Sob o pretexto de “combater o comunismo” ou retaliar decisões do Judiciário brasileiro, a atuação da família resultou no encarecimento de insumos, na perda de competitividade internacional e no risco real à manutenção de te milhares de empregos e investimentos estrangeiros no território nacional.
É esse o Brasil que querem entregar?
Diante de uma trajetória que costura a lavagem de dinheiro das rachadinhas, a proximidade com milicianos e banqueiros investigados, a articulação legislativa sob encomenda para beneficiar fundos privados, o abrigo partidário sob a tutela de condenados por corrupção e a deliberada atuação internacional para sabotar a economia nacional em nome de interesses dinásticos, a retórica do “combate ao PT” perde qualquer resquício de legitimidade. Transforma-se em uma cortina de fumaça grotesca para acobertar malfeitos.

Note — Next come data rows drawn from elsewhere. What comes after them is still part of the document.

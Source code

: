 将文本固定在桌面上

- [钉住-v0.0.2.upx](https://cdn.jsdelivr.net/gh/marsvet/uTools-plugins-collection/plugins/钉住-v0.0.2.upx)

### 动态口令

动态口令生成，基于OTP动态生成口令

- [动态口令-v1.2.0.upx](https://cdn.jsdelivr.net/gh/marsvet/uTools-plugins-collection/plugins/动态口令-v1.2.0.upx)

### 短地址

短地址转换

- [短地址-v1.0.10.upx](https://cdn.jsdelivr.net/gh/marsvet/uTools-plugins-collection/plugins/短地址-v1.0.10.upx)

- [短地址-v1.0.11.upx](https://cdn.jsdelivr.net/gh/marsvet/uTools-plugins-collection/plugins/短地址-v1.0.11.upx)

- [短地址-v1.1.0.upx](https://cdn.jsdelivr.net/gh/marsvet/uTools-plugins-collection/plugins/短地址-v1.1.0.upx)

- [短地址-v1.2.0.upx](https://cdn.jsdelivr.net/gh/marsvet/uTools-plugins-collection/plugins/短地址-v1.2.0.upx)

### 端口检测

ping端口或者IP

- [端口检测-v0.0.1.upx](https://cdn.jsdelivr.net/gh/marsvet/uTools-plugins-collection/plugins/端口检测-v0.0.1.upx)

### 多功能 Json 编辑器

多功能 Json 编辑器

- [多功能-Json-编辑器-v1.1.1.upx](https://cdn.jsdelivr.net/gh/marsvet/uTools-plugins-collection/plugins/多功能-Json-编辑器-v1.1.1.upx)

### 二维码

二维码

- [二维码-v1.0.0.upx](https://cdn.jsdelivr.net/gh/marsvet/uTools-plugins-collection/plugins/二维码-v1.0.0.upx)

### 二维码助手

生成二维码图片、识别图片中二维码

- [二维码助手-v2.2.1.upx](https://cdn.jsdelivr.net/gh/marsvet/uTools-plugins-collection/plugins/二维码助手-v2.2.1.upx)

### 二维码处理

A biografia pública de Flávio Bolsonaro e as ações coordenadas de seu grupo político impõem uma reflexão urgente e incontornável a toda a sociedade: é esse o padrão de moralidade, de respeito às instituições, de subserviência a interesses de banqueiros, de desvio de emendas públicas e de gestão econômica que eles desejam para o país? É esse o Brasil que eles querem entregar aos brasileiros?
*O autor é economista, professor-adjunto da Universidade Federal do Amazonas (Ufam), mestre em administração pela Universidade Federal de Santa Catarina (UFSC) e doutorando em ciências empresariais e sociais na Universidad de Ciencias Empresariales y Sociales (Uces), Buenos Aires, Argentina.